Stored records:
+ + + +
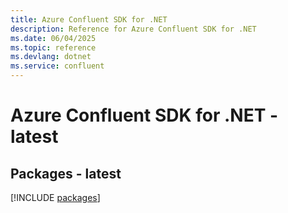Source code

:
 ```yaml
---
title: Azure Confluent SDK for .NET
description: Reference for Azure Confluent SDK for .NET
ms.date: 06/04/2025
ms.topic: reference
ms.devlang: dotnet
ms.service: confluent
---
```

# Azure Confluent SDK for .NET - latest
## Packages - latest
[!INCLUDE [packages](confluent-index.md)]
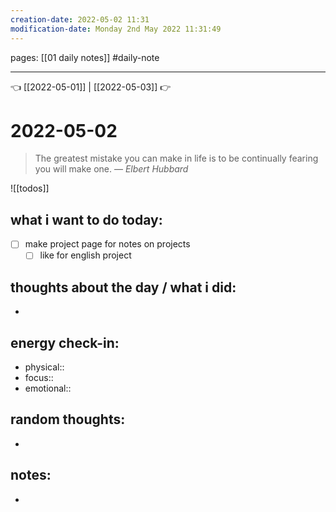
 ```yaml
---
creation-date: 2022-05-02 11:31 
modification-date: Monday 2nd May 2022 11:31:49 
---
```

pages: [[01 daily notes]] 
#daily-note
___

👈 [[2022-05-01]] | [[2022-05-03]] 👉 

# 2022-05-02 
> The greatest mistake you can make in life is to be continually fearing you will make one.
> — <cite>Elbert Hubbard</cite>

![[todos]]

## what i want to do today:
- [ ] make project page for notes on projects
	- [ ] like for english project

## thoughts about the day / what i did:
- 

## energy check-in:
- physical::
- focus::
- emotional::

## random thoughts:
- 

## notes:
-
+ + + +
> **Try it**: Word for word, restate all of the data, but do not copy the pictures.

> **Solution below**:
Source code

:
 ```yaml
---
title: Azure Confluent SDK for .NET
description: Reference for Azure Confluent SDK for .NET
ms.date: 06/04/2025
ms.topic: reference
ms.devlang: dotnet
ms.service: confluent
---
```

# Azure Confluent SDK for .NET - latest
## Packages - latest
[!INCLUDE [packages](confluent-index.md)]
 ```yaml
---
creation-date: 2022-05-02 11:31 
modification-date: Monday 2nd May 2022 11:31:49 
---
```

pages: [[01 daily notes]] 
#daily-note
___

👈 [[2022-05-01]] | [[2022-05-03]] 👉 

# 2022-05-02 
> The greatest mistake you can make in life is to be continually fearing you will make one.
> — <cite>Elbert Hubbard</cite>

![[todos]]

## what i want to do today:
- [ ] make project page for notes on projects
	- [ ] like for english project

## thoughts about the day / what i did:
- 

## energy check-in:
- physical::
- focus::
- emotional::

## random thoughts:
- 

## notes:
-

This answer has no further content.